EXERCISE OBJECTIVE: Each line with the string "documentclass" is to be copied from the records below.

MATERIAL FOR THIS TASK:
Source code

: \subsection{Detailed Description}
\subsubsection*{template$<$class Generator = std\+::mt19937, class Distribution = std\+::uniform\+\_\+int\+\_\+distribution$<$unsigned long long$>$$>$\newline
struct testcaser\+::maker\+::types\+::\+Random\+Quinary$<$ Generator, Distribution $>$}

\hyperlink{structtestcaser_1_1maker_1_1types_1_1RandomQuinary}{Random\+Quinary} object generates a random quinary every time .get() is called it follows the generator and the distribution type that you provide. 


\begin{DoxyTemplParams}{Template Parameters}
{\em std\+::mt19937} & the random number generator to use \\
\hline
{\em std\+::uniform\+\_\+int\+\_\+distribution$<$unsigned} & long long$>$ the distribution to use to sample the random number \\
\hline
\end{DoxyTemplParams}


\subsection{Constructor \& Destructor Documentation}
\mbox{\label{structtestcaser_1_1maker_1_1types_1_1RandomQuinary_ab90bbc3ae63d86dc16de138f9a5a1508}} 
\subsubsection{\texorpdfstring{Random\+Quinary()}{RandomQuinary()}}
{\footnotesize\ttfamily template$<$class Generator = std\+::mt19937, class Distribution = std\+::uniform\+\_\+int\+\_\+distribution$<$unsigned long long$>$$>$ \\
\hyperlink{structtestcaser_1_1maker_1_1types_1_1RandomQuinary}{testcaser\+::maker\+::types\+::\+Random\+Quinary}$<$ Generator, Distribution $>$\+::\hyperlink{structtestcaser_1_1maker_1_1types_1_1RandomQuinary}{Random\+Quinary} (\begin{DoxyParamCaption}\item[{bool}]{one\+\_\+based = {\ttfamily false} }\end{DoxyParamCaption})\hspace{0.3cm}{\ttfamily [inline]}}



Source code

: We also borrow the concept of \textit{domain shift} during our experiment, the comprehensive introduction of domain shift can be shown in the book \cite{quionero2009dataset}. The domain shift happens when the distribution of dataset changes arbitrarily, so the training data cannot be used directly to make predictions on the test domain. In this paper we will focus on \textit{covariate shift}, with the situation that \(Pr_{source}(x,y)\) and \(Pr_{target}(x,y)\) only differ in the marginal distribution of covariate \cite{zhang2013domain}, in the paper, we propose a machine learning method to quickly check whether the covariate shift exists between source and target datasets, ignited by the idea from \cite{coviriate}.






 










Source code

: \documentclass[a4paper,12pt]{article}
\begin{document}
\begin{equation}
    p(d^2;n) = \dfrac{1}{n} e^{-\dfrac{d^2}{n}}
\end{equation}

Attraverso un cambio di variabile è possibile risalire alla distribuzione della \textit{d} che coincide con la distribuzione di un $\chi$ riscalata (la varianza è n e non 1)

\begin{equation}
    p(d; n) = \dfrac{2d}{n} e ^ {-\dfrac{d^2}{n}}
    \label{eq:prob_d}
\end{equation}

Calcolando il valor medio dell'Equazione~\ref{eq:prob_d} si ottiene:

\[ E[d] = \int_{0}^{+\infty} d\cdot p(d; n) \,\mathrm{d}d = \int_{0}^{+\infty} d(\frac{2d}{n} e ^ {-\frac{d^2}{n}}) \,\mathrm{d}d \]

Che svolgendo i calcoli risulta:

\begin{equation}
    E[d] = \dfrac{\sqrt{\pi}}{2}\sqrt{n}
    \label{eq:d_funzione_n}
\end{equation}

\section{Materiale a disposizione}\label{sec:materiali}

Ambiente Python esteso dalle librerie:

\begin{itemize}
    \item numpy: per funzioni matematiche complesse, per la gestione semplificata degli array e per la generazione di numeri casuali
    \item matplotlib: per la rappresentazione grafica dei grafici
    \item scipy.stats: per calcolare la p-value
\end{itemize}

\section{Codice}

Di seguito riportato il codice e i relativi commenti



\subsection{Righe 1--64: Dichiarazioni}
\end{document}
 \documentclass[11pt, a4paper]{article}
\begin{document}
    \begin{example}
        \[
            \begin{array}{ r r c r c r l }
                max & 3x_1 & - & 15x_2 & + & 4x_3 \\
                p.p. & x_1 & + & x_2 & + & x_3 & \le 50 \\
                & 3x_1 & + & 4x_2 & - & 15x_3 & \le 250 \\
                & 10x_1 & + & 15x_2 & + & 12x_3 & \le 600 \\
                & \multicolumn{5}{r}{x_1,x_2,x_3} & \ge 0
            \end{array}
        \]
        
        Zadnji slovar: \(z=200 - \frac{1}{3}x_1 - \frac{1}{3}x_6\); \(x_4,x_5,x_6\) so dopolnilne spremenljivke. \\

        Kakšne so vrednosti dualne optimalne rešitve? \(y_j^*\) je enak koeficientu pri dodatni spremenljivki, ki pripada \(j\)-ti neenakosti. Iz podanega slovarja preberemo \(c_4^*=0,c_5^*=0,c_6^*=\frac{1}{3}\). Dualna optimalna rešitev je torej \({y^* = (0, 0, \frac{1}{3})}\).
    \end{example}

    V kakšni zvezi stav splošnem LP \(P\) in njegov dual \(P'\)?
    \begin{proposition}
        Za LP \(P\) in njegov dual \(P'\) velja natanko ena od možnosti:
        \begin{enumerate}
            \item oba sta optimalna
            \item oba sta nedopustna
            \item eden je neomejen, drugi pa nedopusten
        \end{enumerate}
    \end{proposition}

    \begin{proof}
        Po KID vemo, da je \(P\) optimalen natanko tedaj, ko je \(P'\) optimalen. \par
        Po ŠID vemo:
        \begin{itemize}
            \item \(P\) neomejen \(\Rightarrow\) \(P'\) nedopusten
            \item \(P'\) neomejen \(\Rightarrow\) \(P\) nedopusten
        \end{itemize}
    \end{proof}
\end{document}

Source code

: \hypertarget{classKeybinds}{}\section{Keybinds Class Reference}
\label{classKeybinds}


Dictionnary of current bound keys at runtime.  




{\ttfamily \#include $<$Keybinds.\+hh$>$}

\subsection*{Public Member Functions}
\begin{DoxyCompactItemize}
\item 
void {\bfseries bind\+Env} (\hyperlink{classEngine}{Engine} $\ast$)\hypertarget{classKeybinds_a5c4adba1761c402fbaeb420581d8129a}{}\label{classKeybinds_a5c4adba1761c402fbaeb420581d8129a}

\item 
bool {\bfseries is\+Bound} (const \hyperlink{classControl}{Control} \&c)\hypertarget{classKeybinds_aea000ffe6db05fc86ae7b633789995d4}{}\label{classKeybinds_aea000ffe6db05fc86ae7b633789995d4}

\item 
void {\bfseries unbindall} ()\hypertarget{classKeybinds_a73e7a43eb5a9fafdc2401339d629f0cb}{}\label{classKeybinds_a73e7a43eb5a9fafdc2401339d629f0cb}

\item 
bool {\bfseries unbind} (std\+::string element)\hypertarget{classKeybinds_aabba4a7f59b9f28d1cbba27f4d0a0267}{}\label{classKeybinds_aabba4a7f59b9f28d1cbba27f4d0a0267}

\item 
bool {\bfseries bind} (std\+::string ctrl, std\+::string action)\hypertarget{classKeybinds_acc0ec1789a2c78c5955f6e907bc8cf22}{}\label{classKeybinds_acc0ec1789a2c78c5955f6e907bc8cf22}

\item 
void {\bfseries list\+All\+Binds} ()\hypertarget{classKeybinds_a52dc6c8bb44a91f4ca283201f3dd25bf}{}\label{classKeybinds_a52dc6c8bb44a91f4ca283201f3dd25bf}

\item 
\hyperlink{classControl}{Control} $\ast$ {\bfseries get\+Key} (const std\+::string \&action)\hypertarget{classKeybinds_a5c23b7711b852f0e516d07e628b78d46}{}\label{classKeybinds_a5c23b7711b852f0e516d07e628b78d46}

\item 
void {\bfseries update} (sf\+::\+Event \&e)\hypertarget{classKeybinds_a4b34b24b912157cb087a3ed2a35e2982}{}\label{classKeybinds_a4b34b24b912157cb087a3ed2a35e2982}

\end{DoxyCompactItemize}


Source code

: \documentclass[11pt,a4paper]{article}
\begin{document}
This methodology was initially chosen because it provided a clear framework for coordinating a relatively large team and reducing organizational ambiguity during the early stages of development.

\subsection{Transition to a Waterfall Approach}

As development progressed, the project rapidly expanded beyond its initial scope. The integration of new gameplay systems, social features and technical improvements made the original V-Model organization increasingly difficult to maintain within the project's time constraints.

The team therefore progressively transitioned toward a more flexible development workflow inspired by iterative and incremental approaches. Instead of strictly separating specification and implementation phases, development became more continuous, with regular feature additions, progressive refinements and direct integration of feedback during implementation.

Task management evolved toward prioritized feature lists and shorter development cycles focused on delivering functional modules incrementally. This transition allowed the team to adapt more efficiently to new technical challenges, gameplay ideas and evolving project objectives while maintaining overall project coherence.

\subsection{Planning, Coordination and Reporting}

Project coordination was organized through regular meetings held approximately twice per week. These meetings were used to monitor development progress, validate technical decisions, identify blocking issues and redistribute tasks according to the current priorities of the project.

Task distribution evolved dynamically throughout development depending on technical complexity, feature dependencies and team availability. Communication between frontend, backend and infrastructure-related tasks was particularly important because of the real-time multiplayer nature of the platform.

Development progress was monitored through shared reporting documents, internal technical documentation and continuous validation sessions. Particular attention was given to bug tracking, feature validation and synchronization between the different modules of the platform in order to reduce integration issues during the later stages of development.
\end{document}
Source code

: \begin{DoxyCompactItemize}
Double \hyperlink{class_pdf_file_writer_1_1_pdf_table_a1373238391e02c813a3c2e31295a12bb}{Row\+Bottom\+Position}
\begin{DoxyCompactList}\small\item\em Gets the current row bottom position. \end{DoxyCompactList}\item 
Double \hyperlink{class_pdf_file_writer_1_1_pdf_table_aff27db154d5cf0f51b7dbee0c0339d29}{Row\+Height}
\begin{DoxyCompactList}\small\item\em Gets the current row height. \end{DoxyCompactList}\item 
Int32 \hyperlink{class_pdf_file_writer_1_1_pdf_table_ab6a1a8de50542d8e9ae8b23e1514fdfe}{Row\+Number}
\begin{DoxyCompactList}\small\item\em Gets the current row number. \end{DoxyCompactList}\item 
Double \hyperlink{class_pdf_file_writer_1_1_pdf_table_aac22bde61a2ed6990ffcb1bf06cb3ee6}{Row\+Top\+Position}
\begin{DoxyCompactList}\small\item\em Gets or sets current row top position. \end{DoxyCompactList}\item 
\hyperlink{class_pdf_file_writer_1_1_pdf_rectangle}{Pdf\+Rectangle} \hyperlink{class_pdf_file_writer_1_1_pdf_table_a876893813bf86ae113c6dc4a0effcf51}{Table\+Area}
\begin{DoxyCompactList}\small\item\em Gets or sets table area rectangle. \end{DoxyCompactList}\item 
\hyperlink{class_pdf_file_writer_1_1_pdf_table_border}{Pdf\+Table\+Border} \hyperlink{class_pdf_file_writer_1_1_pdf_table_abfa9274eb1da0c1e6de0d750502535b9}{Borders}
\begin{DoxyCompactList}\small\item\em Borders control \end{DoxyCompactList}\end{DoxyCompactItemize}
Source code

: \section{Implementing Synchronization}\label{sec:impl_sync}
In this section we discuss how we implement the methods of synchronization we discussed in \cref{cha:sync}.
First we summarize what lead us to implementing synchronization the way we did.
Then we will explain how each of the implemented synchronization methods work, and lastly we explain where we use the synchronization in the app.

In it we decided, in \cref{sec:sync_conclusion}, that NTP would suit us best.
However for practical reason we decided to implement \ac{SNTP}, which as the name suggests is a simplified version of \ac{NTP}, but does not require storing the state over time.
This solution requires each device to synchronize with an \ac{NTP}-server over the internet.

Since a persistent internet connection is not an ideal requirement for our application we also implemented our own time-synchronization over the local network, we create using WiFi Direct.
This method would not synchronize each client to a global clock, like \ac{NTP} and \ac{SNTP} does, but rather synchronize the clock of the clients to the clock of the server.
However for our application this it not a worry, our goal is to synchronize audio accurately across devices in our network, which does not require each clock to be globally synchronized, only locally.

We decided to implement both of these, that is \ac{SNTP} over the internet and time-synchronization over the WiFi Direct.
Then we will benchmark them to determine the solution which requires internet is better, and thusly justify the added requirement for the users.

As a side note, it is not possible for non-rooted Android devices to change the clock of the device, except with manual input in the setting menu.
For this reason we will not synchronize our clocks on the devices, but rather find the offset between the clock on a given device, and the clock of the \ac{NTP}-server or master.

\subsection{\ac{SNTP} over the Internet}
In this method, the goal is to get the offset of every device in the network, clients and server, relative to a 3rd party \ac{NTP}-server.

RESPONSE TO THIS TASK:
: \documentclass[a4paper,12pt]{article}
 \documentclass[11pt, a4paper]{article}
: \documentclass[11pt,a4paper]{article}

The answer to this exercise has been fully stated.